» Problem to solve:
Only one stretch of the data below is wanted: the lines from the one with "DISCLAIMED. IN NO" through the one with "(INCLUDING NEGLIGENCE OR", repeated exactly.
╔══
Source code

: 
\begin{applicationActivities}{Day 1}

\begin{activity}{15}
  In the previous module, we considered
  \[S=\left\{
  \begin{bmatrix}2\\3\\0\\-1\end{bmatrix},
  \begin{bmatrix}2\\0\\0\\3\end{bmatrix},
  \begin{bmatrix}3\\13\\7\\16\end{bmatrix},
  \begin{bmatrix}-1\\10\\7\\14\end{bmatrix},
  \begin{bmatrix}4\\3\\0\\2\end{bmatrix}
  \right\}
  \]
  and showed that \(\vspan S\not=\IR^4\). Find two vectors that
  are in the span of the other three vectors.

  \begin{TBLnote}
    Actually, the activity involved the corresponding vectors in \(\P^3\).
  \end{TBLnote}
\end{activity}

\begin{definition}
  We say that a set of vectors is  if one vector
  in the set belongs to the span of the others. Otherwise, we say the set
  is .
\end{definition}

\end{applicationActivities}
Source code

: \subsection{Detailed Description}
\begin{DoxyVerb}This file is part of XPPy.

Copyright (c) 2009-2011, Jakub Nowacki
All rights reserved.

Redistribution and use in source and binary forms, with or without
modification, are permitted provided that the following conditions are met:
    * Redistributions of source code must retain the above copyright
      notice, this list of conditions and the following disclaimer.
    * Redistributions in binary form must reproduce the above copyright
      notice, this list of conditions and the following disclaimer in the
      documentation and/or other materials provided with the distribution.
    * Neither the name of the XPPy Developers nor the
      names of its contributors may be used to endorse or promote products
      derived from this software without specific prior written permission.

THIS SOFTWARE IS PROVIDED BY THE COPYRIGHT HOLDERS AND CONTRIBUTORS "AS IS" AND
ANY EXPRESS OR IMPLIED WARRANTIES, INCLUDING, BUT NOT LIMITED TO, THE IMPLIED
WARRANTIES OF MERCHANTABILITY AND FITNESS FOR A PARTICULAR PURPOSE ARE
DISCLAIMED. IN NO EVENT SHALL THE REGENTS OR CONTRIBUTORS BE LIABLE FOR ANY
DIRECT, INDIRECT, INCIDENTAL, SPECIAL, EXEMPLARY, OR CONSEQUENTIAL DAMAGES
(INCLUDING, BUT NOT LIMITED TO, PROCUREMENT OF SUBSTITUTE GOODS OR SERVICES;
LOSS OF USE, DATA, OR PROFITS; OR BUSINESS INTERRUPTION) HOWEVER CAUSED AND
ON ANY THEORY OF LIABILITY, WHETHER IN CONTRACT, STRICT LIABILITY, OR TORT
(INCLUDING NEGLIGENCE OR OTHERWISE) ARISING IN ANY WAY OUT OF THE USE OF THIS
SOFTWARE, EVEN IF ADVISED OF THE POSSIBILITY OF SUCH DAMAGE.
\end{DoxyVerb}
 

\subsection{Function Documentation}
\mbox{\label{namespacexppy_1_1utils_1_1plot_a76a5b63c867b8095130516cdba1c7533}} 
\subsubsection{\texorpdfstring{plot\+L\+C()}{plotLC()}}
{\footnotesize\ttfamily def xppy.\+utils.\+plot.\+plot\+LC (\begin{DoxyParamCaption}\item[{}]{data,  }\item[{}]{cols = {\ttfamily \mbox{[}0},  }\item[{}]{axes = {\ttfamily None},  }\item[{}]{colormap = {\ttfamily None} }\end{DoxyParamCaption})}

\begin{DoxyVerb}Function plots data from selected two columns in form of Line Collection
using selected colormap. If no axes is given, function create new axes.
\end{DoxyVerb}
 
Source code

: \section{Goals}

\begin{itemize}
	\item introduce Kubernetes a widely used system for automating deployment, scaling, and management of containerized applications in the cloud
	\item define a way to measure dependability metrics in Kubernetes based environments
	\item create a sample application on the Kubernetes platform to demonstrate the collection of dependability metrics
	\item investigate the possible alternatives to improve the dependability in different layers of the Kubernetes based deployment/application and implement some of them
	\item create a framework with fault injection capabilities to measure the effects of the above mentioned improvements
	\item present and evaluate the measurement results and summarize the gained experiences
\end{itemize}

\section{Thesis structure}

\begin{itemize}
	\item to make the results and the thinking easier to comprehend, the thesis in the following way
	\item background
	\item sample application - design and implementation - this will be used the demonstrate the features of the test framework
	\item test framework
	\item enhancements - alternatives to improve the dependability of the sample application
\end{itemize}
╚══
» Exercise solution:
DISCLAIMED. IN NO EVENT SHALL THE REGENTS OR CONTRIBUTORS BE LIABLE FOR ANY
DIRECT, INDIRECT, INCIDENTAL, SPECIAL, EXEMPLARY, OR CONSEQUENTIAL DAMAGES
(INCLUDING, BUT NOT LIMITED TO, PROCUREMENT OF SUBSTITUTE GOODS OR SERVICES;
LOSS OF USE, DATA, OR PROFITS; OR BUSINESS INTERRUPTION) HOWEVER CAUSED AND
ON ANY THEORY OF LIABILITY, WHETHER IN CONTRACT, STRICT LIABILITY, OR TORT
(INCLUDING NEGLIGENCE OR OTHERWISE) ARISING IN ANY WAY OUT OF THE USE OF THIS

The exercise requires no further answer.